Saturday, October 07, 2006

Day 48

Mum's coming to rescue me...AGAIN.

How much of a failure do I feel? She will be here at 1pm and then we are heading straight to the Highlands. I am taking the hamster because I am a very bad hamster mother. I have neglected my charge since the madness/sickness set in. I am also a very bad person for not being able to cope on my own. I am also very bad for not being able to keep my appointmnet with my shoutey CPN on Monday because I won't be here. Fucking stupid piece of crap system.

Somone who is on the 'severe mental health illness register' or whatever the fuck it is called, calls an emergency service at night saying she has just self harmed and she needs to know what medication to take to calm things down. She doesn't call her mum because she feels bad that she keeps having to call her - so she calls the number she's been given for emergencies. The CPN on duty at the end of the emergency number doesn't know what medication I can take. He asks if he can call me back. In the meantime I kill myself. Well, no I didn't actually but I nearly gave myself a new haircut with my razor.

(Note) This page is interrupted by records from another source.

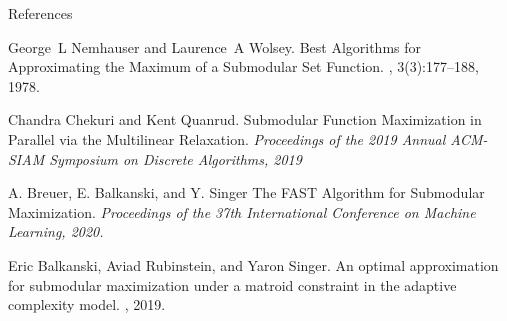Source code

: \documentclass{beamer} %
\begin{document}
\begin{frame}{References}
\tiny %
\begin{thebibliography}{99}
     George~L Nemhauser and Laurence~A Wolsey.
	\newblock Best Algorithms for Approximating the Maximum of a Submodular Set Function.
	, 3(3):177--188, 1978.
	
     Chandra Chekuri and Kent Quanrud.
	\newblock Submodular Function Maximization in Parallel via the Multilinear Relaxation.
	\newblock \emph{Proceedings of the 2019 Annual ACM-SIAM Symposium on Discrete Algorithms, 2019}

     A. Breuer, E. Balkanski, and Y. Singer
	\newblock The FAST Algorithm for Submodular Maximization.
	\newblock \emph{Proceedings of the 37th International Conference on Machine Learning, 2020.}
	
	 Eric Balkanski, Aviad Rubinstein, and Yaron Singer.
	\newblock An optimal approximation for submodular maximization under a matroid constraint in the adaptive complexity model.
	, 2019.
	
\end{thebibliography}
\end{frame}
\end{document}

The doctor (house visit) yesterday reckons I did have a virus after all and she reckoned the sick/faint thing was due to lack of nutrition - because I was feeling so sick and I couldn't eat and then because I couldn't eat I felt sick. She gave me a freaking suppository for the nausea. At least she left me to 'insert' it by myself.

So still feeling sick and wobbly and my hand hurting like hell, I await the return of my maman. Crap.